Fitness-Update I Der Weg zurück ins Studio

Hallo!

Heute möchte ich dir meine „Fitness-Story“ erzählen. Ich bin kein Fitness-Model und auch kein Fitness-Blogger, aber ich treibe gerne Sport und versuche gesund zu leben. Das war aber nicht immer so.

IMG_5654n

Als Kind war ich zwar nicht dick, aber super unsportlich. Ich konnte keinen Radschlag, nicht schnell laufen oder springen und war immer lieber drinnen und habe gelesen anstatt draußen zu sein. Im Sportunterricht wurde ich als letzte gewählt. Ich war in keinem Verein, bin nur ab und zu Fahrrad oder Inliner in meiner Straße gefahren.

Als ich dann 11 oder 12 Jahre alt war, habe ich angefangen zu tanzen. Videoclip Dancing hieß das damals noch J Und das war etwas, was mir richtig Spaß gemacht hat! Ich habe dann irgendwann die Tanzschule gewechselt und war regelmäßig beim Training. Hip-Hop, Jazz, Modern, Ballett-Training – alles war dabei und ich habe es geliebt. Leider ist Tanzen nicht besonders gut für die Gelenke und mit 17 oder 18 waren dann meine Knie so kaputt, dass ich aufhören musste.
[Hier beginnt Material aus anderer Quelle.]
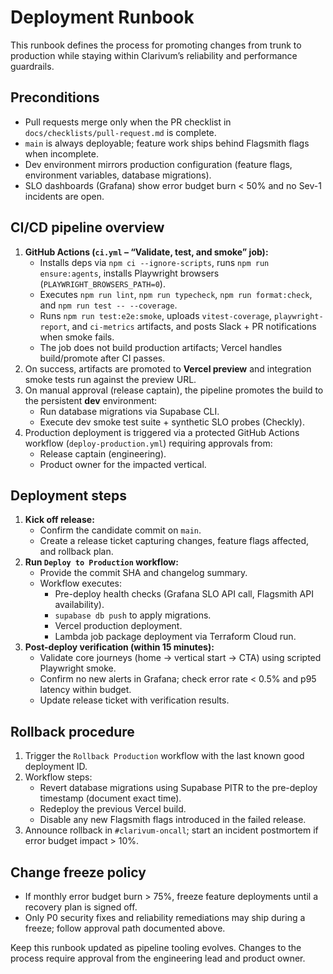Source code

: # Deployment Runbook

This runbook defines the process for promoting changes from trunk to production while staying within Clarivum’s reliability and performance guardrails.

## Preconditions

- Pull requests merge only when the PR checklist in `docs/checklists/pull-request.md` is complete.
- `main` is always deployable; feature work ships behind Flagsmith flags when incomplete.
- Dev environment mirrors production configuration (feature flags, environment variables, database migrations).
- SLO dashboards (Grafana) show error budget burn < 50% and no Sev-1 incidents are open.

## CI/CD pipeline overview

1. **GitHub Actions (`ci.yml` – “Validate, test, and smoke” job):**
   - Installs deps via `npm ci --ignore-scripts`, runs `npm run ensure:agents`, installs Playwright browsers (`PLAYWRIGHT_BROWSERS_PATH=0`).
   - Executes `npm run lint`, `npm run typecheck`, `npm run format:check`, and `npm run test -- --coverage`.
   - Runs `npm run test:e2e:smoke`, uploads `vitest-coverage`, `playwright-report`, and `ci-metrics` artifacts, and posts Slack + PR notifications when smoke fails.
   - The job does not build production artifacts; Vercel handles build/promote after CI passes.
2. On success, artifacts are promoted to **Vercel preview** and integration smoke tests run against the preview URL.
3. On manual approval (release captain), the pipeline promotes the build to the persistent **dev** environment:
   - Run database migrations via Supabase CLI.
   - Execute dev smoke test suite + synthetic SLO probes (Checkly).
4. Production deployment is triggered via a protected GitHub Actions workflow (`deploy-production.yml`) requiring approvals from:
   - Release captain (engineering).
   - Product owner for the impacted vertical.

## Deployment steps

1. **Kick off release:**
   - Confirm the candidate commit on `main`.
   - Create a release ticket capturing changes, feature flags affected, and rollback plan.
2. **Run `Deploy to Production` workflow:**
   - Provide the commit SHA and changelog summary.
   - Workflow executes:
     - Pre-deploy health checks (Grafana SLO API call, Flagsmith API availability).
     - `supabase db push` to apply migrations.
     - Vercel production deployment.
     - Lambda job package deployment via Terraform Cloud run.
3. **Post-deploy verification (within 15 minutes):**
   - Validate core journeys (home → vertical start → CTA) using scripted Playwright smoke.
   - Confirm no new alerts in Grafana; check error rate < 0.5% and p95 latency within budget.
   - Update release ticket with verification results.

## Rollback procedure

1. Trigger the `Rollback Production` workflow with the last known good deployment ID.
2. Workflow steps:
   - Revert database migrations using Supabase PITR to the pre-deploy timestamp (document exact time).
   - Redeploy the previous Vercel build.
   - Disable any new Flagsmith flags introduced in the failed release.
3. Announce rollback in `#clarivum-oncall`; start an incident postmortem if error budget impact > 10%.

## Change freeze policy

- If monthly error budget burn > 75%, freeze feature deployments until a recovery plan is signed off.
- Only P0 security fixes and reliability remediations may ship during a freeze; follow approval path documented above.

Keep this runbook updated as pipeline tooling evolves. Changes to the process require approval from the engineering lead and product owner.
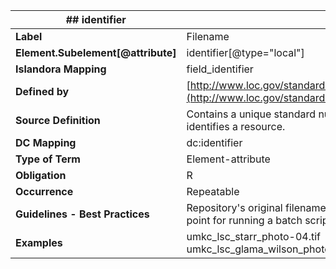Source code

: | ## identifier                      |                                                                                                                            |
| ---------------------------------- | -------------------------------------------------------------------------------------------------------------------------- |
| **Label**                          | Filename                                                                                                                   |
| **Element.Subelement[@attribute]** | identifier[@type="local"]                                                                                                  |
| **Islandora Mapping  <br>**        | field_identifier                                                                                                           |
| **Defined by**                     | [http://www.loc.gov/standards/mods/userguide/identifier.html](http://www.loc.gov/standards/mods/userguide/identifier.html) |
| **Source Definition**              | Contains a unique standard number or code that distinctively identifies a resource.                                        |
| **DC Mapping**                     | dc:identifier                                                                                                              |
| **Type of Term**                   | Element-attribute                                                                                                          |
| **Obligation**                     | R                                                                                                                          |
| **Occurrence**                     | Repeatable                                                                                                                 |
| **Guidelines - Best Practices**    | Repository's original filename. This will be used as a match-point for running a batch script for ingest.                  |
| **Examples**                       | umkc_lsc_starr_photo-04.tif  <br>umkc_lsc_glama_wilson_photo-101.tif                                                       |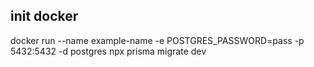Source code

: ## init docker
  docker run --name example-name -e POSTGRES_PASSWORD=pass -p 5432:5432 -d postgres
  npx prisma migrate dev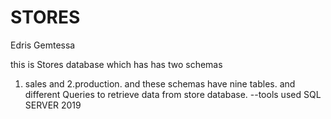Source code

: # STORES
Edris Gemtessa

this is Stores  database which has has two schemas 
1. sales and 
2.production.
 and these schemas have nine tables.  and different Queries to retrieve data from store database.
 --tools used
 SQL SERVER 2019
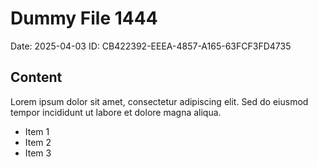 # Dummy File 1444

Date: 2025-04-03
ID: CB422392-EEEA-4857-A165-63FCF3FD4735

## Content

Lorem ipsum dolor sit amet, consectetur adipiscing elit.
Sed do eiusmod tempor incididunt ut labore et dolore magna aliqua.

* Item 1
* Item 2
* Item 3

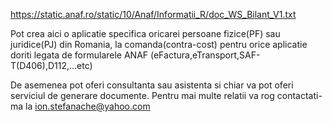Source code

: https://static.anaf.ro/static/10/Anaf/Informatii_R/doc_WS_Bilant_V1.txt


Pot crea aici o aplicatie specifica oricarei persoane fizice(PF) sau juridice(PJ)
din Romania, la comanda(contra-cost) pentru orice aplicatie doriti legata de 
formularele ANAF (eFactura,eTransport,SAF-T(D406),D112,...etc)

De asemenea pot oferi consultanta sau asistenta si chiar va pot oferi serviciul de 
generare documente.
Pentru mai multe relatii va rog contactati-ma la ion.stefanache@yahoo.com

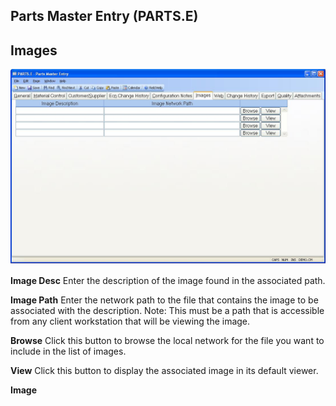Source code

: ##  Parts Master Entry (PARTS.E)

<PageHeader />

##  Images

![](./PARTS-E-6.jpg)

**Image Desc** Enter the description of the image found in the associated
path.  
  
**Image Path** Enter the network path to the file that contains the image to
be associated with the description. Note: This must be a path that is
accessible from any client workstation that will be viewing the image.  
  
**Browse** Click this button to browse the local network for the file you want
to include in the list of images.  
  
**View** Click this button to display the associated image in its default
viewer.  
  
**Image**  
  
  
<badge text= "Version 8.10.57" vertical="middle" />

<PageFooter />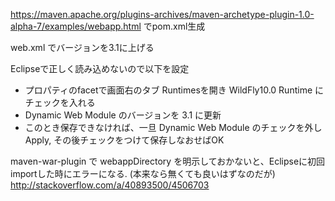 https://maven.apache.org/plugins-archives/maven-archetype-plugin-1.0-alpha-7/examples/webapp.html
でpom.xml生成

web.xml でバージョンを3.1に上げる

Eclipseで正しく読み込めないので以下を設定
- プロパティのfacetで画面右のタブ Runtimesを開き WildFly10.0 Runtime にチェックを入れる
- Dynamic Web Module のバージョンを 3.1 に更新
- このとき保存できなければ、一旦 Dynamic Web Module のチェックを外し Apply, その後チェックをつけて保存しなおせばOK

maven-war-plugin で webappDirectory を明示しておかないと、Eclipseに初回importした時にエラーになる.
(本来なら無くても良いはずなのだが)
http://stackoverflow.com/a/40893500/4506703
Um trotzdem etwas für mich zu tun, habe ich mich im Fitnessstudio angemeldet. Da kam gerade der große Hype und alle waren angemeldet. Ich bin aber nicht gerne hingegangen, hatte keine richtige Motivation und habe auch keine Veränderung an mir gemerkt. Nach ein paar Wochen war der Abschnitt auch vorbei.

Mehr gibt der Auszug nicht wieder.